I don’t mean to single Blakely out. He’s not the only writer to woefully misrepresent America’s culture-war history. Plus, I’m not saying that historians can’t cut off their arguments at some reasonable point. We don’t all need to always write about everything. I get that. In a case like this, however, ignoring the vital and intensely relevant precursors to the 1970s history is not okay. We end up with a misleading notion of the genealogy of conservative outrage. We end up thinking we understand something we haven’t really even begun to understand.

Leave a comment


  1. In Bryan’s era doesn’t much of the anti-college elite lashback have to do with the “regionalist” quality of the populism of the day? State and regional politicians who ruled by dint of their class, traditional family associations, or business ties felt the threat of the new “managerial elites” coming out of the Ivies with scientific and “European” ideas in an increasingly modern, bureaucratic state that was really defined by FDR, who seared it into the conservative imagination. Wilkie’s run against Roosevelt traded on this kind of regional and class antagonism which resembles in many respects the battle between old and new men that has taken many forms in Anglo cultures for maybe a good five centuries. The “traditional romance and undefinable ‘art'” of baseball versus “Sabremetrics” is the same thing — Favre the hothead southern Catholic gunslinger who abused drink, drugs, and women versus preternaturally calm, calculated, Northern Puritan Rodgers. The conservative mind fears and resents the rationalizing, disenchanting transformations of society that expose much of the “Traditional” as a cesspool of ignorance, superstition, bigotry, parochialism and unearned merit.

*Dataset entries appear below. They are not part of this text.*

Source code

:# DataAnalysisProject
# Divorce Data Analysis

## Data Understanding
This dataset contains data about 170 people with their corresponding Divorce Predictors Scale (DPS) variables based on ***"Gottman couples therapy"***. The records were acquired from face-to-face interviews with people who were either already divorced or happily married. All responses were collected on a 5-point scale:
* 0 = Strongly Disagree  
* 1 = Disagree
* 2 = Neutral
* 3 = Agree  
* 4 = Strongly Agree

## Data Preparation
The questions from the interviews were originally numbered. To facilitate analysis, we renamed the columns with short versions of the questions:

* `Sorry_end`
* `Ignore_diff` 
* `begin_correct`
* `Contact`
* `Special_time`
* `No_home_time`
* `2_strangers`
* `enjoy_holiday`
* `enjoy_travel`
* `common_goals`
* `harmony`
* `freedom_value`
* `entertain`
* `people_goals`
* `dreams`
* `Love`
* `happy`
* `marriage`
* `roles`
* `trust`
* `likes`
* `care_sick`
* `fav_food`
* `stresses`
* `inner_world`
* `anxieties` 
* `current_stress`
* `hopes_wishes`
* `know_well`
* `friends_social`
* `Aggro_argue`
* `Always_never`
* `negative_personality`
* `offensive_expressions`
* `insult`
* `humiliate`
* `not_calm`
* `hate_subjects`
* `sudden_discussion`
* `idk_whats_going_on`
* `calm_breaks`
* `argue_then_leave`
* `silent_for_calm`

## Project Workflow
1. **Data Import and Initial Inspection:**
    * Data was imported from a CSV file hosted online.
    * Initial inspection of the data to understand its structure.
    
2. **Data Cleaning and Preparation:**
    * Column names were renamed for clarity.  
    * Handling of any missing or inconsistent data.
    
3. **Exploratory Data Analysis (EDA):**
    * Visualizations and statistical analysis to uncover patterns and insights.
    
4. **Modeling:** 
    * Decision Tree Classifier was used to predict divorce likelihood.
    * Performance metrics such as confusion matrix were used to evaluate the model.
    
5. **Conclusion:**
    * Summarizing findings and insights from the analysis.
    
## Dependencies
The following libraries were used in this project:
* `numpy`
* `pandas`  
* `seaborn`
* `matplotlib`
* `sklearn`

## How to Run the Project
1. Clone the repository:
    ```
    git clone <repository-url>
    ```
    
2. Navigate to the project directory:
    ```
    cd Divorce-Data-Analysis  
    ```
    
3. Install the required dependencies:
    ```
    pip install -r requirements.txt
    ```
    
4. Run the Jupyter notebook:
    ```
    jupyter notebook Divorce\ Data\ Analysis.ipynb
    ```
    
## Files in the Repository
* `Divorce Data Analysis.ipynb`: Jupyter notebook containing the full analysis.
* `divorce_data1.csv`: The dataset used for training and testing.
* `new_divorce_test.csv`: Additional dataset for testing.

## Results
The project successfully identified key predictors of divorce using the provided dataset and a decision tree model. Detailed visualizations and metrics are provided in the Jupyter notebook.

  2. “Most powerfully, he notices that conservatives seem to mistake a very small segment of higher education for the higher-educational landscape as a whole.” Adam, can you please specify what you mean by “a very small segment of higher education?” What is the small segment?

    • In general, when pundits talk about “American higher education,” they usually only really refer to trends at elite schools. Armchair culture-war watchers tend to extrapolate from Harvard, Stanford, Chicago, and similar schools that are actually radically different from the vast majority of post-secondary schools. Elite institutions are not only not the whole story, but actually a very different story from most people’s experience with higher ed. Nevertheless, for a variety of reasons people use them to make claims about higher-ed as a whole. I plead guilty. In my upcoming book about evangelical higher ed, I took a flagship approach. I studied the archives of eight leading schools, and from that information I talked about evangelical higher ed as a whole.
      When it comes to journalists, the trend gets even worse. They tend to look at goings-on at only a very few elite schools and ring alarm bells about trends in “higher ed.” The truth is that there really isn’t too much we can say about higher ed in general, because the vast number of institutions makes most generalizations pointless.

  3. There is also s tendency to treat the humanities in flagship schools or just any big “secular” university as influential hotbeds of menacing Leftist and “postmodern” ideologists. In fact American humanities departments are full of the last limousine liberals whose tenure lines have been steadily replaced by heavily exploited contract teaching labour — that’s how they staff 50-75% of their courses, as do most other departments. Often divided against each other for funding and prestige, it’s the so-called humanists in the liberal arts who least resemble the stereotypes conservatives lay in they, which are just exaggerations of how they want to see themselves: as influential progressives who are well compensated for their services. Only the latter is true and only for the outgoing generation.